In this part you will learn how to do topic modeling with common tools and assess the resulting quality of the models. 

The provided data contain chunked stories by Edgar Allan Poe (EAP), Mary Shelley (MWS), and HP Lovecraft (HPL).

The dataset can be downloaded here: `https://drive.google.com/file/d/14tAjAzHr6UmFVFV7ABTyNHBh-dWHAaLH/view?usp=sharing`

#### Preprocess dataset with the functions from the Part 1

#### Quality estimation

Implement the following three quality fuctions: `coherence` (or `tf-idf coherence`), `normalized PMI`, `based on the distributed word representation`(you can use pretrained w2v vectors or some other model). You are free to use any libraries (for instance gensim) and components.

### Topic modeling

Read and preprocess the dataset, divide it into train and test parts `sklearn.model_selection.train_test_split`. Test part will be used in classification part. For simplicity we do not perform cross-validation here, but you should remember about it.

Plot the histogram of resulting tokens counts in the processed datasets.

Plot the histogram of resulting tokens counts in the processed datasets.

#### NMF

Implement topic modeling with NMF (you can use `sklearn.decomposition.NMF`) and print out resulting topics.
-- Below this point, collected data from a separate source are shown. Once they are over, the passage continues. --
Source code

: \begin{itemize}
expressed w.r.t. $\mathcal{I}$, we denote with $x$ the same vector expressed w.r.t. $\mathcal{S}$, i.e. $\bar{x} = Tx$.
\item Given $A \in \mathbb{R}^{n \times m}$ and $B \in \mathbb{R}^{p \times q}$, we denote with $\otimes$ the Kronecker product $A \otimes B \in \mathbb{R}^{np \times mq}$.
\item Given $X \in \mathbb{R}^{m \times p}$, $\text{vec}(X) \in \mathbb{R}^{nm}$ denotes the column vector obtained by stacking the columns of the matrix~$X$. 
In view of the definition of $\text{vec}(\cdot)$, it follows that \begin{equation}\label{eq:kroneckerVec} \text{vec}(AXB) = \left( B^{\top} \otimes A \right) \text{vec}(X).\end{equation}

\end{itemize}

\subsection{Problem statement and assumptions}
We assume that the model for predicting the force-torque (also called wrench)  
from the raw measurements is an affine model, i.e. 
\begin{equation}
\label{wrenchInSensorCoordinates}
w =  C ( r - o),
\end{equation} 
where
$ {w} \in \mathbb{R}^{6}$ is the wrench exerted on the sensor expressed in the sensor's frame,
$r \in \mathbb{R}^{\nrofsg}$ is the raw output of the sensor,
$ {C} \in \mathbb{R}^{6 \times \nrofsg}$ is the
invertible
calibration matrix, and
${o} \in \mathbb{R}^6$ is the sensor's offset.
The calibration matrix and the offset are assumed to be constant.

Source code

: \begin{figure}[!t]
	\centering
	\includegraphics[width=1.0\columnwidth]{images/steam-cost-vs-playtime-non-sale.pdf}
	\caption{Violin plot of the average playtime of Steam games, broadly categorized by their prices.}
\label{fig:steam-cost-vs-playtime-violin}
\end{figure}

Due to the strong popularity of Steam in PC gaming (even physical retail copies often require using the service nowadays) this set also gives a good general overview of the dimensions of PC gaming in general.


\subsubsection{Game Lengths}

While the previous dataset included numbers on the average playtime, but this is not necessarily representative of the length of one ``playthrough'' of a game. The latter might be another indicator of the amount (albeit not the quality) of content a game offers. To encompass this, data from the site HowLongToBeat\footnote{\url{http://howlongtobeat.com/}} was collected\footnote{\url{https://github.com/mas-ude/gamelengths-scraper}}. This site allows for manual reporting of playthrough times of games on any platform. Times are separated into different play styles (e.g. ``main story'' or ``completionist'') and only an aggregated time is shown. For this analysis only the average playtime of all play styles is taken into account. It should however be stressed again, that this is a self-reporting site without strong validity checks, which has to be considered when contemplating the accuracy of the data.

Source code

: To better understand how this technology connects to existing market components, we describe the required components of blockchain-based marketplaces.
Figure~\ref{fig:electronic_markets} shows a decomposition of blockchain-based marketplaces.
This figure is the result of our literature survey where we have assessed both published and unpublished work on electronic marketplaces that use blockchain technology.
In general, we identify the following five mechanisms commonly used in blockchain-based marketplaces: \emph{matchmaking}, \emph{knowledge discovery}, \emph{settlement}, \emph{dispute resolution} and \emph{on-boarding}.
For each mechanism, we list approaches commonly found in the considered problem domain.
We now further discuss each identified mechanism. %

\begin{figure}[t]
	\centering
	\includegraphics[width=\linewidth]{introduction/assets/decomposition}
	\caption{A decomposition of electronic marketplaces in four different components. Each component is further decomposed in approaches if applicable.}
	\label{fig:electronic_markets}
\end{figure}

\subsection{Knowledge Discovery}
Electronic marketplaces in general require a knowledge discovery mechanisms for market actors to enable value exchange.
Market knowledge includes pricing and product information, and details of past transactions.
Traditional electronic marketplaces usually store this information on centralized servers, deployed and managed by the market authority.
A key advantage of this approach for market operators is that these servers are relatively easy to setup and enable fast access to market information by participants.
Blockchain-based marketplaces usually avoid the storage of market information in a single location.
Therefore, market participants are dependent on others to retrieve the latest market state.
Try to change hyperparameters to better fit the dataset.

#### LDA

Implement topic modeling with LDA (you can use gensim implementation) and print out resulting topics. Try to change hyperparameters to better fit the dataset.

### Additive regularization of topic models 

Implement topic modeling with ARTM. You may use bigartm library (simple installation for linux: pip install bigartm) or TopicNet framework (`https://github.com/machine-intelligence-laboratory/TopicNet`)

Create artm topic model fit it to the data. Try to change hyperparameters (number of specific and background topics) to better fit the dataset. Play with smoothing and sparsing coefficients (use grid), try to add decorrelator. Print out resulting topics.

Write a function to convert new documents to topics probabilities vectors.

Calculate the quality scores for each model. Make a barplot to compare the quality.